Money
Land compensation and right-of-way issues delay power line projects
Experts say there has to be coherence between the social, technical, financial and political factors surrounding transmission line projects.Prahlad Rijal
The state-owned power utility received a construction licence to build the 132 kV Middle Marshyangdi transmission line in 2002, but it could bring the power infrastructure into operation only in 2019.
After 12 years of struggle, the Kabeli corridor transmission project, touted as the backbone of eastern Nepal's power grid, finally assumed full shape in August.
The under-construction 132 kV Thankot-Chapagaun-Bhaktapur transmission line, intended to strengthen the Kathmandu Valley's power supply system by eliminating voltage fluctuations and ensuring proper load management, has been a work in progress since 2004.
The Middle Marshyangdi, Kabeli and Thankot-Chapagaun-Bhaktapur transmission lines are only three projects in the long list of transmission projects held up by disagreements over land compensation and right-of-way, among others.
And while these projects suffer from what has been often termed ‘obstruction’ from locals, Nepal is losing 4.35 percent of the available energy annually for lack of high-capacity transmission infrastructure.
Apart from transmission loss, delays in building the infrastructure has also led to cost overruns to the tune of millions of rupees.
According to the Nepal Electricity Authority, construction of transmission projects such as the Kali Gandaki, Marshyangdi corridor, Kohalpur-Mahendranagar and Hetauda-Inaruwa schemes is imperative to expand and improve the grid for efficient evacuation of electricity from hydropower plants to the national power system and to ensure increased power supply and reduction of such losses.
These transmission lines are of strategic importance as they help in evacuating energy generated by key hydropower projects to major load centres.
However, the construction of such lines has been halted in many areas across seven provinces with the power utility complaining time and again that land acquisition and right-of-way clearance is taking more time than expected, which has made it difficult to execute such crucial projects on schedule.
Right-of-way refers to the strip of land over which a transmission line passes. Project developers have to pay 10 percent of the market value of the land to acquire right-of-way clearance, and 100 percent of the market value to acquire the land where pylons have to be set up.
As per the current setup, the power utility and other developers have to secure right of way over land 9 metres in width on either side from the power cables in case of 132 kV lines, 15 metres on either side in case of 220 kV lines and 23 metres for building 400 kV lines.
Landowners often complain that once a power line is built, no other infrastructure can be built on the land, trees cannot be planted on the particular strip, and banks do not accept such land as collateral.

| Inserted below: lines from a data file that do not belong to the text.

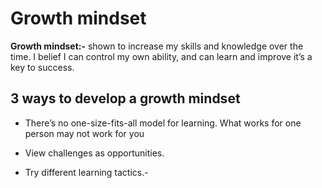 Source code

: # Growth mindset

**Growth mindset:-** shown to increase my skills and knowledge  over the time. I belief I can control my own ability, and can learn and improve it’s a key to success.


## **3 ways to develop a growth mindset**

- There’s no one-size-fits-all model for learning. What works for one person may not work for you

- View challenges as opportunities.

- Try different learning tactics.-


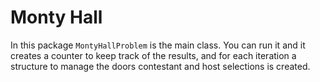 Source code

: # Monty Hall

In this package `MontyHallProblem` is the main class. You can run it and it creates a counter to keep track of 
the results, and for each iteration a structure to manage the doors contestant and host selections is created.
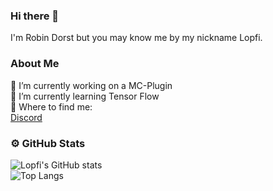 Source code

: ### Hi there 👋
I'm Robin Dorst but you may know me by my nickname Lopfi.

### About Me

🔭 I’m currently working on a MC-Plugin  
🌱 I’m currently learning Tensor Flow  
🎯 Where to find me:  
   <a href="https://discordapp.com/users/304221361851596802">Discord</a>  

### ⚙️ GitHub Stats
![Lopfi's GitHub stats](https://github-readme-stats.vercel.app/api?username=Lopfi&show_icons=true&theme=tokyonight)  
![Top Langs](https://github-readme-stats.vercel.app/api/top-langs/?username=Lopfi&layout=compact&theme=tokyonight)  

<!--
**Lopfi/Lopfi** is a ✨ _special_ ✨ repository because its `README.md` (this file) appears on your GitHub profile.

Here are some ideas to get you started:

- 👯 I’m looking to collaborate on ...
- 🤔 I’m looking for help with ...
- 💬 Ask me about ...
- 📫 How to reach me: ...
- 😄 Pronouns: ...
- ⚡ Fun fact: ...
-->
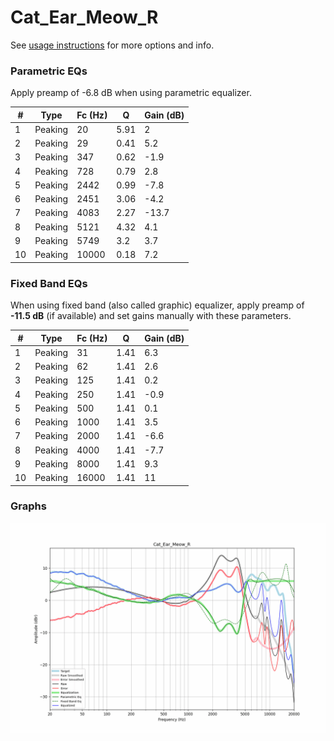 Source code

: # Cat_Ear_Meow_R
See [usage instructions](https://github.com/jaakkopasanen/AutoEq#usage) for more options and info.

### Parametric EQs
Apply preamp of -6.8 dB when using parametric equalizer.

|   # | Type    |   Fc (Hz) |    Q |   Gain (dB) |
|-----|---------|-----------|------|-------------|
|   1 | Peaking |        20 | 5.91 |         2   |
|   2 | Peaking |        29 | 0.41 |         5.2 |
|   3 | Peaking |       347 | 0.62 |        -1.9 |
|   4 | Peaking |       728 | 0.79 |         2.8 |
|   5 | Peaking |      2442 | 0.99 |        -7.8 |
|   6 | Peaking |      2451 | 3.06 |        -4.2 |
|   7 | Peaking |      4083 | 2.27 |       -13.7 |
|   8 | Peaking |      5121 | 4.32 |         4.1 |
|   9 | Peaking |      5749 | 3.2  |         3.7 |
|  10 | Peaking |     10000 | 0.18 |         7.2 |

### Fixed Band EQs
When using fixed band (also called graphic) equalizer, apply preamp of **-11.5 dB** (if available) and set gains manually with these parameters.

|   # | Type    |   Fc (Hz) |    Q |   Gain (dB) |
|-----|---------|-----------|------|-------------|
|   1 | Peaking |        31 | 1.41 |         6.3 |
|   2 | Peaking |        62 | 1.41 |         2.6 |
|   3 | Peaking |       125 | 1.41 |         0.2 |
|   4 | Peaking |       250 | 1.41 |        -0.9 |
|   5 | Peaking |       500 | 1.41 |         0.1 |
|   6 | Peaking |      1000 | 1.41 |         3.5 |
|   7 | Peaking |      2000 | 1.41 |        -6.6 |
|   8 | Peaking |      4000 | 1.41 |        -7.7 |
|   9 | Peaking |      8000 | 1.41 |         9.3 |
|  10 | Peaking |     16000 | 1.41 |        11   |

### Graphs
![](./Cat_Ear_Meow_R.png)
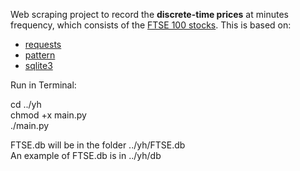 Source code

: 
Web scraping project to record the **discrete-time prices** at minutes frequency, which consists of the [FTSE 100 stocks](http://finance.yahoo.com/q/cp?s=%5EFTSE). This is based on:


* [requests](https://github.com/kennethreitz/requests)
* [pattern](https://github.com/clips/pattern)
* [sqlite3](https://docs.python.org/2/library/sqlite3.html)


Run in Terminal:

cd ../yh  
chmod +x main.py  
./main.py


FTSE.db will be in the folder ../yh/FTSE.db  
An example of FTSE.db is in ../yh/db  



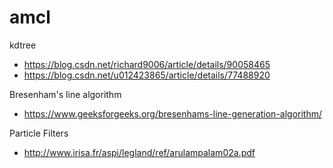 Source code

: # amcl

kdtree
* https://blog.csdn.net/richard9006/article/details/90058465
* https://blog.csdn.net/u012423865/article/details/77488920

Bresenham's line algorithm
* https://www.geeksforgeeks.org/bresenhams-line-generation-algorithm/

Particle Filters
* http://www.irisa.fr/aspi/legland/ref/arulampalam02a.pdf
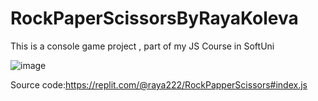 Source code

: # RockPaperScissorsByRayaKoleva
This is a console game project , part of my JS Course in SoftUni

![image](https://user-images.githubusercontent.com/117087939/214428082-239b8410-e105-44bf-9db6-afade34c46fb.png)

Source code:https://replit.com/@raya222/RockPapperScissors#index.js
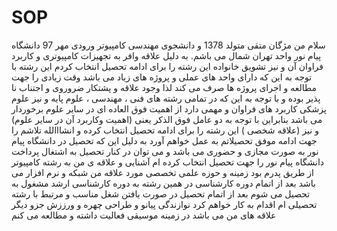 # SOP
  سلام من مژگان متقی متولد 1378 و دانشجوی مهندسی کامپیوتر ورودی مهر 97 دانشگاه پیام نور واحد تهران شمال می باشم.
  به دلیل علاقه وافر به تجهیزات کامپیوتری و کاربرد فراوان آن و نیز تشویق خانواده 
این رشته را برای ادامه تحصیل انتخاب کردم
این رشته با توجه به این که دارای واحد های عملی و پروژه های زیاد می باشد وقت زیادی را جهت مطالعه و اجرای پروژه ها صرف می کند لذا وجود علاقه و پشتکار ضروروی 
و اجتناب نا پذیر بوده و با توجه به این که در تمامی رشته های فنی ، مهندسی ، علوم پایه و نیز علوم پزشکی کاربرد های فراوان و مهمی دارد
از اهمیت فوق العاده ای در سایر علوم برخوردار می باشد
بنابراین با توجه به دو عامل فوق الذکر یعنی (اهمیت وکاربرد آن  در سایر علوم) و نیز (علاقه شخصی ) این رشته را برای ادامه تحصیل انتخاب کرده و انشااالله تلاشم را جهت 
ادامه موفق تحصیلاتم به عمل خواهم آورد
به دلیل این که تحصیل در دانشگاه پیام نور به صورت مجازی و حضوری می باشد  و می توان در کنار تحصیل به اشتغال پرداخت دانشگاه پیام نور را جهت تحصیل انتخاب کرده ام
آشنایی  و علاقه ی من به رشته کامپیوتر از طریق پدرم بود 
زمینه و حوزه علمی تخصصی مورد علاقه من شبکه و نرم افزار می باشد
بعد از اتمام دوره کارشناسی در همین رشته به دوره کارشناسی ارشد مشغول به تحصیل می شوم
بعد از اتمام تحصیل در صورت یافتن شغل مناسب و مرتبط با رشته تحصیلی ام اقدام به کار خواهم کرد
نوازندگی پیانو و طراحی چهره و ورززش جزو دیگر علاقه های من می باشد
در زمینه موسیقی فعالیت داشته و مطالعه می کنم
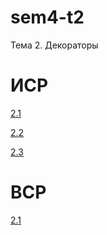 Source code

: # sem4-t2
Тема 2. Декораторы

# ИСР
[2.1](invartask2.1.py)

[2.2](invartask2.2.py)

[2.3](invartask2.3.py)

# ВСР
[2.1](vartask2.1.py)

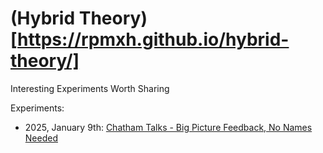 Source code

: # (Hybrid Theory)[https://rpmxh.github.io/hybrid-theory/]

Interesting Experiments Worth Sharing

Experiments:


* 2025, January 9th: [Chatham Talks - Big Picture Feedback, No Names Needed](experiments/chatham-talks/chatham-talks-article.md)
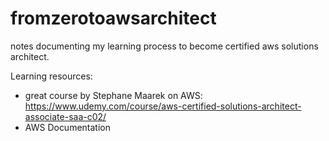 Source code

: # fromzerotoawsarchitect
notes documenting my learning process to become certified aws solutions architect.

Learning resources:
* great course by Stephane Maarek on AWS: https://www.udemy.com/course/aws-certified-solutions-architect-associate-saa-c02/
* AWS Documentation
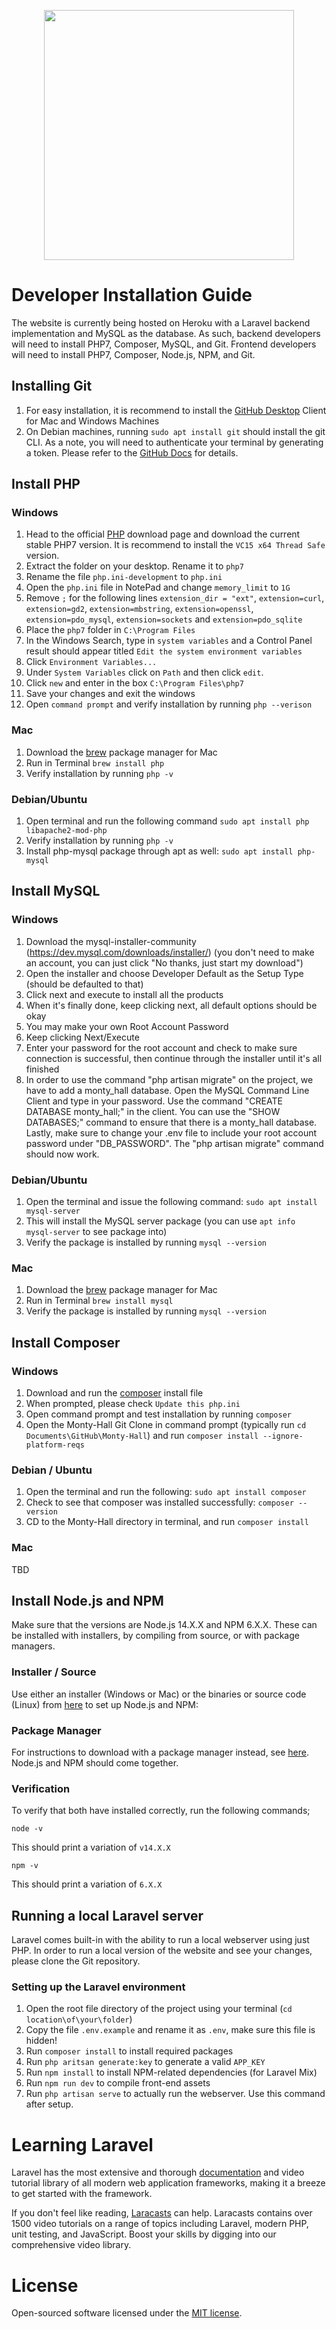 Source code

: <p align="center"><a href="https://www.rpi.edu/" target="_blank"><img src="http://scer.rpi.edu/sites/default/files/logo-with-tag.jpg" width="400"></a></p>

# Developer Installation Guide
The website is currently being hosted on Heroku with a Laravel backend implementation and MySQL as the database. As such, backend developers will need to install PHP7, Composer, MySQL, and Git. Frontend developers will need to install PHP7, Composer, Node.js, NPM, and Git.

## Installing Git
1. For easy installation, it is recommend to install the [GitHub Desktop](https://desktop.github.com/) Client for Mac and Windows Machines
2. On Debian machines, running `sudo apt install git` should install the git CLI. As a note, you will need to authenticate your terminal by generating a token. Please refer to the [GitHub Docs](https://docs.github.com/en/github/authenticating-to-github/keeping-your-account-and-data-secure/creating-a-personal-access-token) for details.

## Install PHP

### Windows
1. Head to the official [PHP](https://windows.php.net/download#php-7.4) download page and download the current stable PHP7 version. It is recommend to install the `VC15 x64 Thread Safe` version.
2. Extract the folder on your desktop. Rename it to `php7`
3. Rename the file `php.ini-development` to `php.ini`
4. Open the `php.ini` file in NotePad and change `memory_limit` to `1G`
5. Remove `;` for the following lines `extension_dir = "ext"`, `extension=curl`, `extension=gd2`, `extension=mbstring`, `extension=openssl`, `extension=pdo_mysql`, `extension=sockets` and `extension=pdo_sqlite`
6. Place the `php7` folder in `C:\Program Files`
7. In the Windows Search, type in `system variables` and a Control Panel result should appear titled `Edit the system environment variables`
8. Click `Environment Variables...`
9. Under `System Variables` click on `Path` and then click `edit`.
10. Click `new` and enter in the box `C:\Program Files\php7`
11. Save your changes and exit the windows
12. Open `command prompt` and verify installation by running `php --verison`


### Mac
1. Download the [brew](https://docs.brew.sh/Installation) package manager for Mac
2. Run in Terminal `brew install php`
2. Verify installation by running `php -v`

### Debian/Ubuntu
1. Open terminal and run the following command `sudo apt install php libapache2-mod-php`
2. Verify installation by running `php -v`
3. Install php-mysql package through apt as well: `sudo apt install php-mysql`

## Install MySQL

### Windows
1. Download the mysql-installer-community (https://dev.mysql.com/downloads/installer/) (you don't need to make an account, you can just click "No thanks, just start my download")
2. Open the installer and choose Developer Default as the Setup Type (should be defaulted to that)
3. Click next and execute to install all the products
4. When it's finally done, keep clicking next, all default options should be okay
5. You may make your own Root Account Password
6. Keep clicking Next/Execute
7. Enter your password for the root account and check to make sure connection is successful, then continue through the installer until it's all finished
8. In order to use the command "php artisan migrate" on the project, we have to add a monty_hall database. Open the MySQL Command Line Client and type in your password. Use the command "CREATE DATABASE monty_hall;" in the client. You can use the "SHOW DATABASES;" command to ensure that there is a monty_hall database. Lastly, make sure to change your .env file to include your root account password under "DB_PASSWORD". The "php artisan migrate" command should now work.

### Debian/Ubuntu
1. Open the terminal and issue the following command: `sudo apt install mysql-server`
2. This will install the MySQL server package (you can use `apt info mysql-server` to see package into)
3. Verify the package is installed by running `mysql --version`

### Mac
1. Download the [brew](https://docs.brew.sh/Installation) package manager for Mac
2. Run in Terminal `brew install mysql`
2. Verify the package is installed by running `mysql --version`

## Install Composer

### Windows
1. Download and run the [composer](https://getcomposer.org/doc/00-intro.md#installation-windows) install file
2. When prompted, please check `Update this php.ini`
3. Open command prompt and test installation by running `composer`
4. Open the Monty-Hall Git Clone in command prompt (typically run `cd Documents\GitHub\Monty-Hall`) and run `composer install --ignore-platform-reqs`

### Debian / Ubuntu
1. Open the terminal and run the following: `sudo apt install composer`
2. Check to see that composer was installed successfully: `composer --version`
3. CD to the Monty-Hall directory in terminal, and run `composer install`

### Mac
TBD

## Install Node.js and NPM
Make sure that the versions are Node.js 14.X.X and NPM 6.X.X. These can be installed with installers, by compiling from source, or with package managers.

### Installer / Source
Use either an installer (Windows or Mac) or the binaries or source code (Linux) from [here](https://nodejs.org/en/download/) to set up Node.js and NPM:

### Package Manager
For instructions to download with a package manager instead, see [here](https://nodejs.org/en/download/package-manager/). Node.js and NPM should come together.

### Verification
To verify that both have installed correctly, run the following commands;

`node -v`

This should print a variation of `v14.X.X`

`npm -v`

This should print a variation of `6.X.X`

## Running a local Laravel server
Laravel comes built-in with the ability to run a local webserver using just PHP. In order to run a local version of the website and see your changes, please clone the Git repository. 

### Setting up the Laravel environment
1. Open the root file directory of the project using your terminal (`cd location\of\your\folder`)
2. Copy the file `.env.example` and rename it as `.env`, make sure this file is hidden!
3. Run `composer install` to install required packages
4. Run `php aritsan generate:key` to generate a valid `APP_KEY`
5. Run `npm install` to install NPM-related dependencies (for Laravel Mix)
6. Run `npm run dev` to compile front-end assets
7. Run `php artisan serve` to actually run the webserver. Use this command after setup.

# Learning Laravel

Laravel has the most extensive and thorough [documentation](https://laravel.com/docs) and video tutorial library of all modern web application frameworks, making it a breeze to get started with the framework.

If you don't feel like reading, [Laracasts](https://laracasts.com) can help. Laracasts contains over 1500 video tutorials on a range of topics including Laravel, modern PHP, unit testing, and JavaScript. Boost your skills by digging into our comprehensive video library.

# License

Open-sourced software licensed under the [MIT license](https://opensource.org/licenses/MIT).
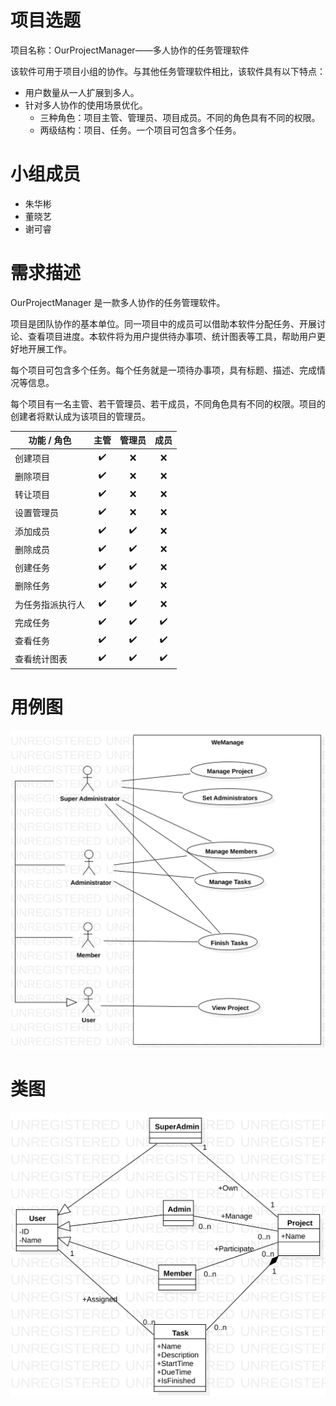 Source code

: # 项目选题
项目名称：OurProjectManager——多人协作的任务管理软件

该软件可用于项目小组的协作。与其他任务管理软件相比，该软件具有以下特点：

- 用户数量从一人扩展到多人。
- 针对多人协作的使用场景优化。
    - 三种角色：项目主管、管理员、项目成员。不同的角色具有不同的权限。
    - 两级结构：项目、任务。一个项目可包含多个任务。

# 小组成员
- 朱华彬
- 董晓艺
- 谢可睿

# 需求描述
OurProjectManager 是一款多人协作的任务管理软件。

项目是团队协作的基本单位。同一项目中的成员可以借助本软件分配任务、开展讨论、查看项目进度。本软件将为用户提供待办事项、统计图表等工具，帮助用户更好地开展工作。

每个项目可包含多个任务。每个任务就是一项待办事项，具有标题、描述、完成情况等信息。

每个项目有一名主管、若干管理员、若干成员，不同角色具有不同的权限。项目的创建者将默认成为该项目的管理员。

| 功能 / 角色      | 主管  | 管理员 | 成员  |
| ---------------- | :---: | :----: | :---: |
| 创建项目         |   ✔️   |   ❌    |   ❌   |
| 删除项目         |   ✔️   |   ❌    |   ❌   |
| 转让项目         |   ✔️   |   ❌    |   ❌   |
| 设置管理员       |   ✔️   |   ❌    |   ❌   |
| 添加成员         |   ✔️   |   ✔️    |   ❌   |
| 删除成员         |   ✔️   |   ✔️    |   ❌   |
| 创建任务         |   ✔️   |   ✔️    |   ❌   |
| 删除任务         |   ✔️   |   ✔️    |   ❌   |
| 为任务指派执行人 |   ✔️   |   ✔️    |   ❌   |
| 完成任务         |   ✔️   |   ✔️    |   ✔️   |
| 查看任务         |   ✔️   |   ✔️    |   ✔️   |
| 查看统计图表     |   ✔️   |   ✔️    |   ✔️   |

# 用例图
![use case](./pic/Model!UseCaseDiagram_1.svg)

# 类图
![class](./pic/Model!Main_0.svg) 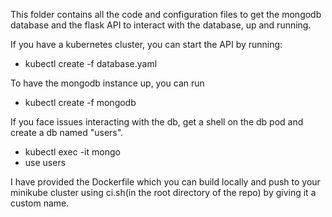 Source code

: This folder contains all the code and configuration files to get the mongodb database and the flask API to interact with the database, up and running.

If you have a kubernetes cluster, you can start the API by running:
- kubectl create -f database.yaml 

To have the mongodb instance up, you can run 
- kubectl create -f mongodb

If you face issues interacting with the db, get a shell on the db pod and create a db named "users". 
- kubectl exec -it <name of the mongodb pod> mongo
- use users

I have provided the Dockerfile which you can build locally and push to your minikube cluster using ci.sh(in the root directory of the repo) by giving it a custom name.



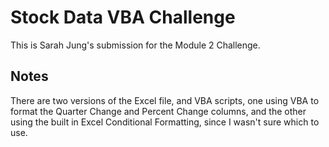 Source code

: # Stock Data VBA Challenge

This is Sarah Jung's submission for the Module 2 Challenge. 

## Notes

There are two versions of the Excel file, and VBA scripts, one using VBA to format the Quarter Change and Percent Change columns, and the other using the built in Excel Conditional Formatting, since I wasn't sure which to use.
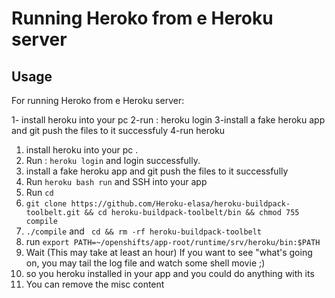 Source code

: Running Heroko from e Heroku server
=========================

Usage
-----

For running Heroko from e Heroku server:

1- install heroku into your pc
2-run : heroku login
3-install a fake heroku app and git push the files to it successfuly
4-run heroku 

1. install heroku into your pc .
2. Run : `heroku login` and login successfully.
3. install a fake heroku app and git push the files to it successfully
4. Run `heroku bash run` and SSH into your app
5. Run `cd `
6.  `git clone https://github.com/Heroku-elasa/heroku-buildpack-toolbelt.git && cd heroku-buildpack-toolbelt/bin && chmod 755 compile `
7. `./compile` and  ` cd && rm -rf heroku-buildpack-toolbelt` 
8. run `export PATH=~/openshifts/app-root/runtime/srv/heroku/bin:$PATH`
9. Wait (This may take at least an hour)
    If you want to see "what's going on, you may tail the log file and watch some shell movie ;)
10.  so you heroku installed in your app and you could do anything with its
11. You can remove the misc content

For this reason, a majority of owners of land above which electricity cables will pass have demanded that the compensation amount be raised to 50-90 percent of the land value. And some have even demanded the complete transfer of land ownership and compensation of 100 percent of the land value.
Government officials admit that right-of-way issues have arisen out of lack of clear policies on compensation and modality for building power lines without displacing people, degrading private land values or disrupting the social fabric.
“Although it is near impossible to pay 100 percent of the land value to acquire easement rights, in some areas, the concern of communities is genuine and needs to be addressed through clear provisions on compensation,” said Kulman Ghising, managing director of the Nepal Electricity Authority.
“The power utility has been paying up to 25 percent to secure easement rights in highly affected settlements, but the presence of interest groups who deliberately pose obstructions has also hindered grid expansion plans in such areas,” said Ghising.
To limit the negative externalities caused by power lines passing through high-value land near human settlements, the power utility has also recently suggested to the government to incorporate provisions in the Land Acquisition Act requiring banks to accept such land as collateral for loans.
Energy Ministry officials say issues related to compensation and obstruction has mainly arisen in regions where the government has no alternative to pull high-tension cables near human settlements and areas with the possibility of town expansion.
“We are bound to undertake the projects in such areas, and the concern of people in the region is also genuine,” said Prabin Raj Aryal, spokesperson for the Ministry of Energy, Water Resources and Irrigation. “The government is studying viable ways to bring locals onto the same page, and the planning commission is undertaking a study about this matter.”
According to Aryal, while the ministry is deliberating ways to resolve the problem, talks have surfaced on allocating shares to locals in the transmission projects through the government’s People’s Hydroelectricity Programme.
Talk about resolving the issues surrounding transmission projects is not new.
In 2017, the ministry had formed a taskforce to pinpoint suitable ways to acquire right-of-way from private landowners. Two years on, the taskforce has failed to come up with a modality under which landowners would agree to relinquish their property.
Experts say that the land acquisition problem and strong opposition from locals will not come to an end unless there is coherence between the social, technical, financial and political factors surrounding transmission line projects.
“Issues in building transmission lines must be viewed sensitively and addressed on a case-by-case basis instead of applying a blanket policy which would result in discrimination and differential treatment to private landowners,” said Suman Prasad Sharma, a former secretary of the Energy Ministry and an environmental engineer.
“Just because the transmission lines will strengthen the grid and reduce the cost of transferring power does not mean authorities can destroy the livelihood of people who depend solely on their land.”
According to Sharma, apart from poor compensation rates and lack of policy level clarity, many projects have floundered because of deliberate obstruction from political and interest groups, and to address this, the government must take a stern administrative stance while donors must not be obsessed with imposing near impractical guidelines on environmental or social impact without realising the ground reality.
Owing to delays in upgrading the existing high capacity transmission lines and constructing new ones, Nepal’s power system has only been charged to relay 220 kV voltage level while the power utility has long planned to upgrade the capacity to 400 kV level to synchronise Nepal’s grid with India’s for smooth energy exchange between the two countries.
“Nonetheless, we have successfully completed the construction and brought into operation 606 circuit kilometres of transmission lines and added 738 MVA capacity at grid substations this fiscal year,” said Ghising.